Regarding Define a ContextFlyout on a custom ListViewItem style, it's also possible to get the DataModel like this:

        private SampleDataModel GetDataModelForCurrentListViewFlyout()
        {
            // Obtain the ListViewItem for which the user requested a context menu.
            var listViewItem = SharedFlyout.Target;

            // Get the data model for the ListViewItem.
            return (SampleDataModel)ItemListView.ItemFromContainer(listViewItem);
        }

From here.

omikhailov commented 3 years ago

It would be easier to make a new ListView rather than fix the old one.

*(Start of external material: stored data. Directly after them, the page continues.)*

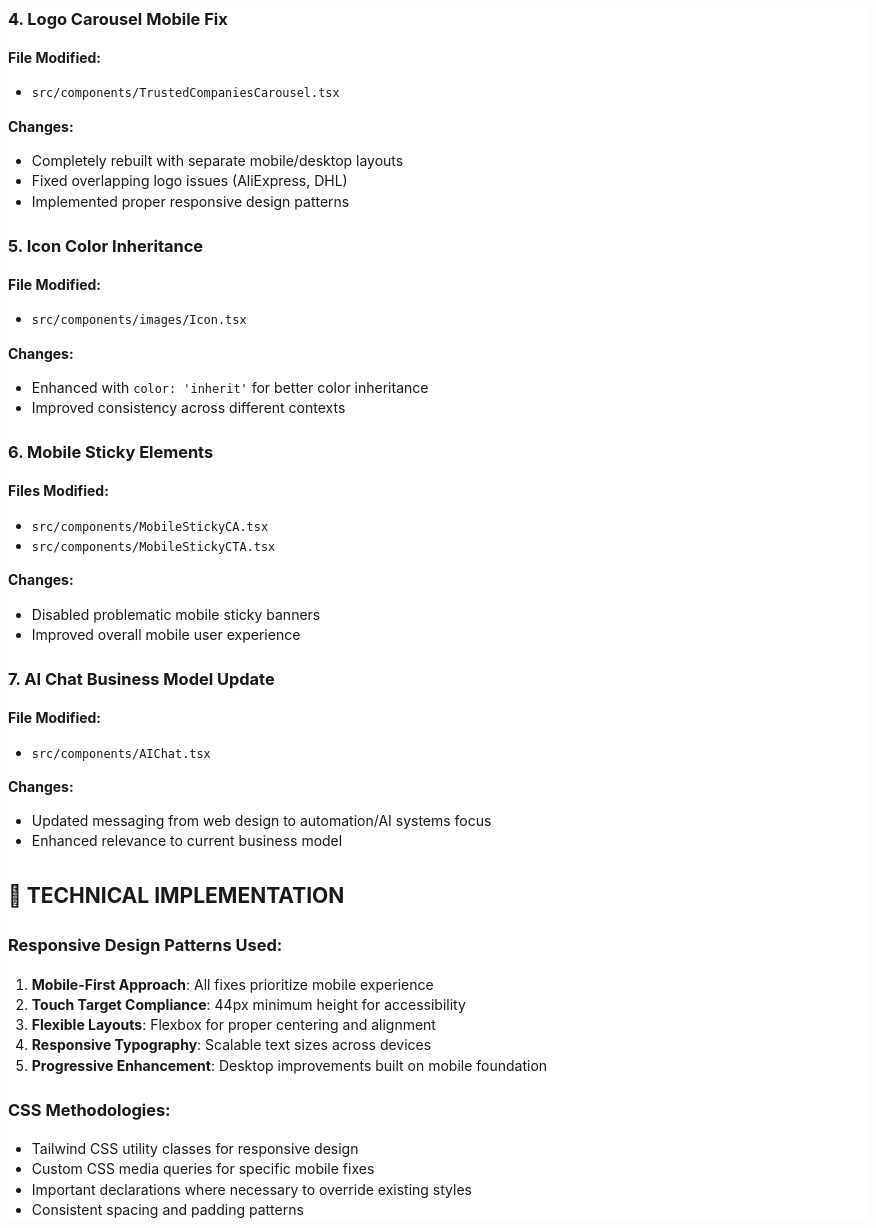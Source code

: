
 ```css
```

### 4. Logo Carousel Mobile Fix
**File Modified:**
- `src/components/TrustedCompaniesCarousel.tsx`

**Changes:**
- Completely rebuilt with separate mobile/desktop layouts
- Fixed overlapping logo issues (AliExpress, DHL)
- Implemented proper responsive design patterns

### 5. Icon Color Inheritance
**File Modified:**
- `src/components/images/Icon.tsx`

**Changes:**
- Enhanced with `color: 'inherit'` for better color inheritance
- Improved consistency across different contexts

### 6. Mobile Sticky Elements
**Files Modified:**
- `src/components/MobileStickyCA.tsx`
- `src/components/MobileStickyCTA.tsx`

**Changes:**
- Disabled problematic mobile sticky banners
- Improved overall mobile user experience

### 7. AI Chat Business Model Update
**File Modified:**
- `src/components/AIChat.tsx`

**Changes:**
- Updated messaging from web design to automation/AI systems focus
- Enhanced relevance to current business model

## 🔧 TECHNICAL IMPLEMENTATION

### Responsive Design Patterns Used:
1. **Mobile-First Approach**: All fixes prioritize mobile experience
2. **Touch Target Compliance**: 44px minimum height for accessibility
3. **Flexible Layouts**: Flexbox for proper centering and alignment
4. **Responsive Typography**: Scalable text sizes across devices
5. **Progressive Enhancement**: Desktop improvements built on mobile foundation

### CSS Methodologies:
- Tailwind CSS utility classes for responsive design
- Custom CSS media queries for specific mobile fixes
- Important declarations where necessary to override existing styles
- Consistent spacing and padding patterns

It has a lot of issues, for example, the element does not know whether it is selected or not, the first double click is swallowed and list just changes selection instead, Reveal styles and animations are enabled by default despite that new shadow effects would be often more appropriate, and so on. It has so many oddities that it will be difficult to maintain compatibility.

JaiganeshKumaran commented 2 years ago

@vgromfeld This inside the data template for the list view:

<Grid Background="Transparent">
    [...]
    <Grid.ContextFlyout>
      <MenuFlyout>
        <MenuFlyoutItem Command="{Binding Command}" CommandParameter="{Binding}" DataContext="{Binding}" Text="Click me from item template">
          <MenuFlyoutItem.KeyboardAccelerators>
            <KeyboardAccelerator Key="A" />
          </MenuFlyoutItem.KeyboardAccelerators>
        </MenuFlyoutItem>
      </MenuFlyout>
    </Grid.ContextFlyout>
  </Grid>

Won't work well since the grid != list view item. It's inside the list view item when loaded however usually there's padding between the content inside and the item so the menu will show up only within the bounds of the grid. If you used a control that's focusable instead of grid, you should be able to use the keyboard context menu button.

Aurumaker72 commented 2 years ago

This issue has stagnated and situation still hasn't improved. More modern Stackoverflow answers recommend equally counterintuitive anti-patterns.